In this exercise, retype exactly the lines from the start of the entries through the line bearing "To get a local", leaving every picture out.

Stored data entries

===============

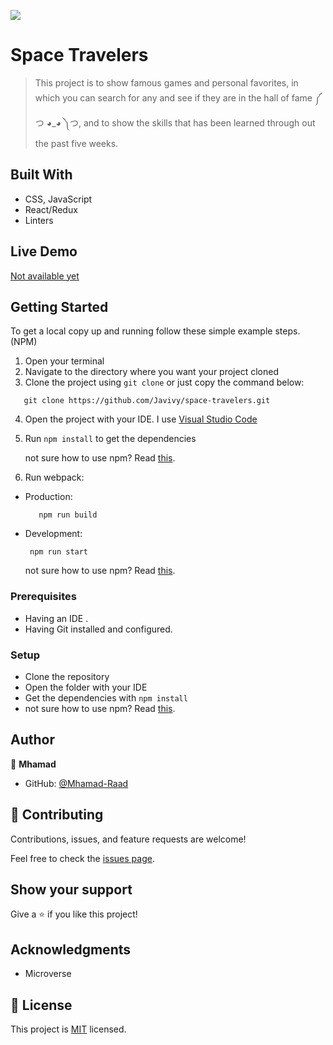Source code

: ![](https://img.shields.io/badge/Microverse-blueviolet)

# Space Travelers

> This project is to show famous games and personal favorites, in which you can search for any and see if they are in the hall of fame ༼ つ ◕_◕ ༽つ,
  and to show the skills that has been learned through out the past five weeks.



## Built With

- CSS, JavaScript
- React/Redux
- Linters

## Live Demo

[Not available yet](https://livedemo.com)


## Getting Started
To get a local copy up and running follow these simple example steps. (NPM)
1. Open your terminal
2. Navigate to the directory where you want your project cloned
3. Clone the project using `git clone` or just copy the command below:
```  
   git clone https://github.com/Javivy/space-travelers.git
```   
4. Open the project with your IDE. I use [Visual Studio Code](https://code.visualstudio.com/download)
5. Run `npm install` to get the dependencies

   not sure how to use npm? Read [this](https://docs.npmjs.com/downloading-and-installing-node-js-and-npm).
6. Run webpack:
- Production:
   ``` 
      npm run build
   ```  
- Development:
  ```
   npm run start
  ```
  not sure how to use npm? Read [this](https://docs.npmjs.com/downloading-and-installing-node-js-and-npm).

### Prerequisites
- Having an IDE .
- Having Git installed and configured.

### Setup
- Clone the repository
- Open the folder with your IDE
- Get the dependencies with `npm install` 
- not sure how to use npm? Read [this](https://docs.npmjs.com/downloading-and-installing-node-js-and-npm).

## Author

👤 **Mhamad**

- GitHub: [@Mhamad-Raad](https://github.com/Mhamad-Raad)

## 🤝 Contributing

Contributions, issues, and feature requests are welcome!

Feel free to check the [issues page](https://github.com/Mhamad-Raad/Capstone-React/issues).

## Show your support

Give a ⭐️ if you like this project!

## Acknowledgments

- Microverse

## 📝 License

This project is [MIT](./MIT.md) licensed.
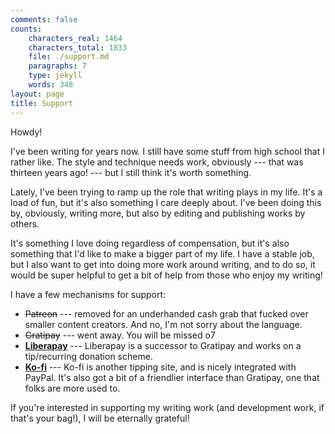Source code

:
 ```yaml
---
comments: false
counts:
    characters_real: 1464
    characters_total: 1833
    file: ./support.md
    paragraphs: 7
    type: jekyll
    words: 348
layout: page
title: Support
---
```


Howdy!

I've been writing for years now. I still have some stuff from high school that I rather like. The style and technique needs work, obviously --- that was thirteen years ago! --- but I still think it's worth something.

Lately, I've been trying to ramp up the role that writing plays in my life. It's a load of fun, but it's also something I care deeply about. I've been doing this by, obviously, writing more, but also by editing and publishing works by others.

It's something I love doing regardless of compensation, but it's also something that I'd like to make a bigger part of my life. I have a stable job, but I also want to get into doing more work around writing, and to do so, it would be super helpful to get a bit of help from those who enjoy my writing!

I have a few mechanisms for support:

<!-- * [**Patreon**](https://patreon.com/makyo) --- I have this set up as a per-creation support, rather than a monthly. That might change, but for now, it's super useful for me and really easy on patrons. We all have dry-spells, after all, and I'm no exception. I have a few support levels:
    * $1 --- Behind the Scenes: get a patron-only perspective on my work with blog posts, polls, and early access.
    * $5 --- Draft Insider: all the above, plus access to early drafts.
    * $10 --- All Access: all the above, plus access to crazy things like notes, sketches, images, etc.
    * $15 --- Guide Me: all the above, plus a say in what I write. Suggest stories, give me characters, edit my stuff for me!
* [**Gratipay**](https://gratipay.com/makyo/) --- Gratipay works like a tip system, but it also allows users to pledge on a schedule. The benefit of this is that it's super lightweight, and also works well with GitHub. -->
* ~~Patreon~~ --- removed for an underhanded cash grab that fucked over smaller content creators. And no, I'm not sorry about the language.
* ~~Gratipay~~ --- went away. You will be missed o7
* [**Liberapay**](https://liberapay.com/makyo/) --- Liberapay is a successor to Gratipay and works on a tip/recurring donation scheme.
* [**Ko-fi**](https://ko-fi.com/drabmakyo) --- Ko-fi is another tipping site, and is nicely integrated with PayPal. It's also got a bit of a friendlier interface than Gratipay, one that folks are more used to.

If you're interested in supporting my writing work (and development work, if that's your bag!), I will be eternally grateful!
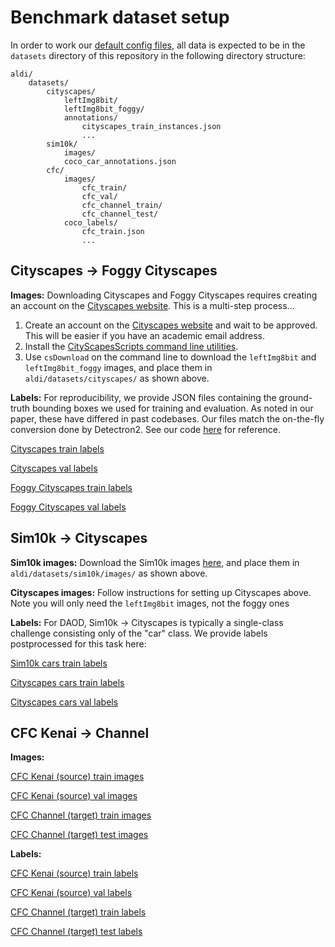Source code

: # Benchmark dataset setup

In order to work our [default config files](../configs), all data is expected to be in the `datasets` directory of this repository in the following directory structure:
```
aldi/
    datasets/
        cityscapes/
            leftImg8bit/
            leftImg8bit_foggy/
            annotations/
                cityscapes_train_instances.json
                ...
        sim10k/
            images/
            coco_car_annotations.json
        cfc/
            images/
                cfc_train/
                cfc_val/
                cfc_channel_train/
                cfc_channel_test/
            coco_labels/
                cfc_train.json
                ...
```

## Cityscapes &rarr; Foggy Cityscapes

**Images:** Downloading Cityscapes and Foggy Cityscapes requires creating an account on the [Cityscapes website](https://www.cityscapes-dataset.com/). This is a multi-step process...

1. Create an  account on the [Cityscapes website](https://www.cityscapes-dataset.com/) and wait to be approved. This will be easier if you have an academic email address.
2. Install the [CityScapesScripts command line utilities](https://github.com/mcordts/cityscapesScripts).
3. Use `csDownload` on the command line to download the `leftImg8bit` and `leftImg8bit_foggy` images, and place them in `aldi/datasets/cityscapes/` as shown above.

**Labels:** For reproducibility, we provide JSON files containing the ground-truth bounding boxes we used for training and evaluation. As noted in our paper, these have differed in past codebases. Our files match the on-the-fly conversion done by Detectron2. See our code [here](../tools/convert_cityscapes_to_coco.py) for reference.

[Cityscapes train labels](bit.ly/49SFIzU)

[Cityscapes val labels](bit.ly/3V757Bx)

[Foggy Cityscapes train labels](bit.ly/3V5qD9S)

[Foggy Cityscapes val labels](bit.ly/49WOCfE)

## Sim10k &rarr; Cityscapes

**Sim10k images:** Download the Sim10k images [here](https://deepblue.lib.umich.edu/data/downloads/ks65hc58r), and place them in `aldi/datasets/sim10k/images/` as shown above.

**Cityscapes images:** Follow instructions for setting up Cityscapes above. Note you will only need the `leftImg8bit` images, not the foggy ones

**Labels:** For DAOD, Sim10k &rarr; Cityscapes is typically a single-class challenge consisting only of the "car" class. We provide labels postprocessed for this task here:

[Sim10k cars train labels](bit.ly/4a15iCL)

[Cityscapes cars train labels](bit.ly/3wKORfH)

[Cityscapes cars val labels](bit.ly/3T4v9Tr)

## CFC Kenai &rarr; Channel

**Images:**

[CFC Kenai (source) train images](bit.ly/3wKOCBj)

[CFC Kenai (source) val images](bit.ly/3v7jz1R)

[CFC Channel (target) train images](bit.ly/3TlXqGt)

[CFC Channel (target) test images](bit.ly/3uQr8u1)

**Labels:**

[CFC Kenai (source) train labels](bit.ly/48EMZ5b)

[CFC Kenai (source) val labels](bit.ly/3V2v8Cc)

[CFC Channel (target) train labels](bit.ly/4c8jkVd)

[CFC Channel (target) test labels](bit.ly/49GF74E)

===============

Output of the exercise
Source code

: ![](https://img.shields.io/badge/Microverse-blueviolet)

# Space Travelers

> This project is to show famous games and personal favorites, in which you can search for any and see if they are in the hall of fame ༼ つ ◕_◕ ༽つ,
  and to show the skills that has been learned through out the past five weeks.



## Built With

- CSS, JavaScript
- React/Redux
- Linters

## Live Demo

[Not available yet](https://livedemo.com)


## Getting Started
To get a local copy up and running follow these simple example steps. (NPM)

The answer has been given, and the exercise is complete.